2-Aminoacetanilide is a chemical compound which is a amino derivative of acetanilide and ortho-isomer of aminoacetanilide.  There are two other isomers of aminoacetanilide, 3-aminoacetanilide and 4-aminoacetanilide. Aminoacetanilide derivatives are important synthetic intermediates in heterocyclic and aromatic synthesis.
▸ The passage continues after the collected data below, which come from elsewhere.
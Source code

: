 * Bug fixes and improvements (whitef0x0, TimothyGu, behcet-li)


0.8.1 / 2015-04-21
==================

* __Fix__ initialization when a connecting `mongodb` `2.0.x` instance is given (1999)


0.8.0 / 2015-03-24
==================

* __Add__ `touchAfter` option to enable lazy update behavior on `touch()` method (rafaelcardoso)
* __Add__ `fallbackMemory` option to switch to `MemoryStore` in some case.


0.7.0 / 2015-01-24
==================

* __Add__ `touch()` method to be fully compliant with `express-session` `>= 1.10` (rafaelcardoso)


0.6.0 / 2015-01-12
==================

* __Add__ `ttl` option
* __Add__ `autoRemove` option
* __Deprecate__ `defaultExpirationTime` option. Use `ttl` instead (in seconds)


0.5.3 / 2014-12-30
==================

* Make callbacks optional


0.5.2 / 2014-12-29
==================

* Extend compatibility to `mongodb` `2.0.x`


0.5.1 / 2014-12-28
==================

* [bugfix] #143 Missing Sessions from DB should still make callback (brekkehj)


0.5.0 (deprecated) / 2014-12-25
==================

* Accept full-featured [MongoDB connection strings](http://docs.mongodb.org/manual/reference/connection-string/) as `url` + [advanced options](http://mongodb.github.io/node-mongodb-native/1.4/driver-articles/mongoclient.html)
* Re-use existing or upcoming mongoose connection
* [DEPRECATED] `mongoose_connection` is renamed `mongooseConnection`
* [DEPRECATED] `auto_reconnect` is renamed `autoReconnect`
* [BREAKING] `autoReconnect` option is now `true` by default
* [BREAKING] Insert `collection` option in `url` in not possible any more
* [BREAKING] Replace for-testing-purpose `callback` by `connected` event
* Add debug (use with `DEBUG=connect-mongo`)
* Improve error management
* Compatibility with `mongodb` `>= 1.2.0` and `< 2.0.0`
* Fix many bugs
These derivatives have found applications in pharmaceutical industry and dyes and pigment industry.

Synthesis 
Catalytic hydrogenation of 2-nitroacetanilide using 10%Pd/C gives 2-aminoacetanilide.

Uses 

2′-Aminoacetanilide is starting material for the synthesis of 2-methylbenzimidazole, N-(2-(1,3-Dimethyl-2,4-dioxo-5-phenyl-3,4-dihydro-1H-pyrrolo[3,4-d]pyrimidin-6(2H)-yl)phenyl)-5-methylfuran-2-carboxamide, and azobenzothiazole dyes, N-[2-(6-nitrobenzothiazol-2-ylazo)phenyl]acetamide and N-[2-(benzothiazol-2-ylazo)phenyl]acetamide. Benzimidazoles have been synthesized by cyclization of 2′-aminoacetanilide by CO2 in the presence of H2 using RuCl2(dppe)2 as the catalyst.